▶ How to complete this task: If a line contains "This repository contains", it is the last one to write out; begin with the first line of the records and copy each exactly.

[Saved data entries]

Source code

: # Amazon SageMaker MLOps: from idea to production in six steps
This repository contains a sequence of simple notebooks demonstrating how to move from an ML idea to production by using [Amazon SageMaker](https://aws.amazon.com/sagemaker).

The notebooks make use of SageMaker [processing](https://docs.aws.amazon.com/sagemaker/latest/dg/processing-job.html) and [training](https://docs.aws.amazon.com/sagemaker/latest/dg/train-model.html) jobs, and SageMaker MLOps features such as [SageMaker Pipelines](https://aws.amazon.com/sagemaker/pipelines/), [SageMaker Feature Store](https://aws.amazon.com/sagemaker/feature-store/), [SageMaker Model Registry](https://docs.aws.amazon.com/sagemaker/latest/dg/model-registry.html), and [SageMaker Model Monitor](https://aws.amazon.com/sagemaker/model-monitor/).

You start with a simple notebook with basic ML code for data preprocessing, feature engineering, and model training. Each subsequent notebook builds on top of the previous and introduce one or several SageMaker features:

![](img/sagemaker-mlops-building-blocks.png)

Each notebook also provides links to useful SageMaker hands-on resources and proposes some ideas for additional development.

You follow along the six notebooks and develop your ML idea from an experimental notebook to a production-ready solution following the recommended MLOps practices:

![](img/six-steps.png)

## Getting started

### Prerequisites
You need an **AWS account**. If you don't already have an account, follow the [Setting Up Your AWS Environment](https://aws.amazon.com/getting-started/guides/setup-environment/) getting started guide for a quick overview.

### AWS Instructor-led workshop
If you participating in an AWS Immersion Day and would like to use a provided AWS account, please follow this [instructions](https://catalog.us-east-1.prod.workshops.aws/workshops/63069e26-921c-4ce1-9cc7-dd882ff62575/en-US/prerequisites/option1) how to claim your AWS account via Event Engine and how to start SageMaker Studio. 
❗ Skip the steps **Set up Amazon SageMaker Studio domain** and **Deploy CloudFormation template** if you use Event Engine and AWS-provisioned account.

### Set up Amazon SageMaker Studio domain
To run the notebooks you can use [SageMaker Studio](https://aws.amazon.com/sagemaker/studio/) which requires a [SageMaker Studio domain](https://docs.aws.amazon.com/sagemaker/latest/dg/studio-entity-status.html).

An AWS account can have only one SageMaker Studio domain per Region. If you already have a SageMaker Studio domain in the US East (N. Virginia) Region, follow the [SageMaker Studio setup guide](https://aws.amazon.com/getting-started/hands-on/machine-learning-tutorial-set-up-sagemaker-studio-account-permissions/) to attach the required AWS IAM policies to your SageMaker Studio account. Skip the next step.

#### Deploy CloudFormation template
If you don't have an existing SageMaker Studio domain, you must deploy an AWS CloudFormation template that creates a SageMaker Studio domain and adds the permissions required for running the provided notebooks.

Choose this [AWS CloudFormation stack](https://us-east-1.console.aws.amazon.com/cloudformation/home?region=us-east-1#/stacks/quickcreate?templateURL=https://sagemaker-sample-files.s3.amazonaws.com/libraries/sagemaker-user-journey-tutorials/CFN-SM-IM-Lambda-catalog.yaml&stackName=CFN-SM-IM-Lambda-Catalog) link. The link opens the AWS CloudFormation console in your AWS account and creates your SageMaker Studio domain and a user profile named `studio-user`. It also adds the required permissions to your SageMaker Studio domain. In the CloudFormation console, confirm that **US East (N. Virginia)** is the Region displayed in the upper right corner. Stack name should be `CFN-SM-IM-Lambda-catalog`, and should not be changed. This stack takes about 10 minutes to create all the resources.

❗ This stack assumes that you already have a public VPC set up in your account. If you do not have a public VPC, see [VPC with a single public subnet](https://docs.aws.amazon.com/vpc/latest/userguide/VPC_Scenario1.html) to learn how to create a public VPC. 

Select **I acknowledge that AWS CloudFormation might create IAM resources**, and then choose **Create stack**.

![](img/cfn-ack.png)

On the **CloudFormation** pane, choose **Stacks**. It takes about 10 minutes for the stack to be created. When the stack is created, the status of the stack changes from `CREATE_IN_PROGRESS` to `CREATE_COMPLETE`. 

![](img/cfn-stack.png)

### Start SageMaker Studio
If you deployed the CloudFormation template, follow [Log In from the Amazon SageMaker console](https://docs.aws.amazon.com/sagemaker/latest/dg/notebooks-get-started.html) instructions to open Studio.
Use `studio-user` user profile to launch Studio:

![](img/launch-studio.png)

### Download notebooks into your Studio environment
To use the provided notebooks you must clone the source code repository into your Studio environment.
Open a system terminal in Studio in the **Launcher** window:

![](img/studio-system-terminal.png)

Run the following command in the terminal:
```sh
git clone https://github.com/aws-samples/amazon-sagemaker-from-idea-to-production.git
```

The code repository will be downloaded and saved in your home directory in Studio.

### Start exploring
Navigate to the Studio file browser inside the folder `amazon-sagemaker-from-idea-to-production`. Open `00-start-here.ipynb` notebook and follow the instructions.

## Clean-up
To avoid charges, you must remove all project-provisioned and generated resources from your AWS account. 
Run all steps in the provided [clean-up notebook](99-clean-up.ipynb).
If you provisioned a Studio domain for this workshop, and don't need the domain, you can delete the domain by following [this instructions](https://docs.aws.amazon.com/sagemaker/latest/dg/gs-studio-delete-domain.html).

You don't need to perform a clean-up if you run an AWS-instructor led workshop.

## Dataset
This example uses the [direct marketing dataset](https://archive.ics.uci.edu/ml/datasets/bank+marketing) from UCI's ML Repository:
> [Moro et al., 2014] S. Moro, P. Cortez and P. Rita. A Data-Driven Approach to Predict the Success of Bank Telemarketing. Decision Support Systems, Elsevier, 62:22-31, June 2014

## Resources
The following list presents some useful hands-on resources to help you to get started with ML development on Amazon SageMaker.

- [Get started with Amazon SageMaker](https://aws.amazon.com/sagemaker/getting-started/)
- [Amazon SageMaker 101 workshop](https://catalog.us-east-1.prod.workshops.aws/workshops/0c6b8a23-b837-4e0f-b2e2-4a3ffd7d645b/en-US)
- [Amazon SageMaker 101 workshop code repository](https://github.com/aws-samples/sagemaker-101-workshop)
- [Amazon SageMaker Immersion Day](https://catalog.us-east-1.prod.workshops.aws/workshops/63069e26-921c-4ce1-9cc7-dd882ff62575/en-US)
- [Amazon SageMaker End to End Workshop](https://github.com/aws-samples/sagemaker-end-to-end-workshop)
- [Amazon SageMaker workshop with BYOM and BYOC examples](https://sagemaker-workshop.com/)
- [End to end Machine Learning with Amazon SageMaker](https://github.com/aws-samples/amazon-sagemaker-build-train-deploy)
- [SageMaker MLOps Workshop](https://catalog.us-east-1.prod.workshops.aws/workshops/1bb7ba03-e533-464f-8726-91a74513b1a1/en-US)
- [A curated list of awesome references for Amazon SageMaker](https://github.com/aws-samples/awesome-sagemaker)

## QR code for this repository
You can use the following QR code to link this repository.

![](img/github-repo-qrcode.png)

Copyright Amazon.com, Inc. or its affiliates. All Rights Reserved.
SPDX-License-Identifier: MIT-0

▶ Finished exercise:
Source code

: # Amazon SageMaker MLOps: from idea to production in six steps
This repository contains a sequence of simple notebooks demonstrating how to move from an ML idea to production by using [Amazon SageMaker](https://aws.amazon.com/sagemaker).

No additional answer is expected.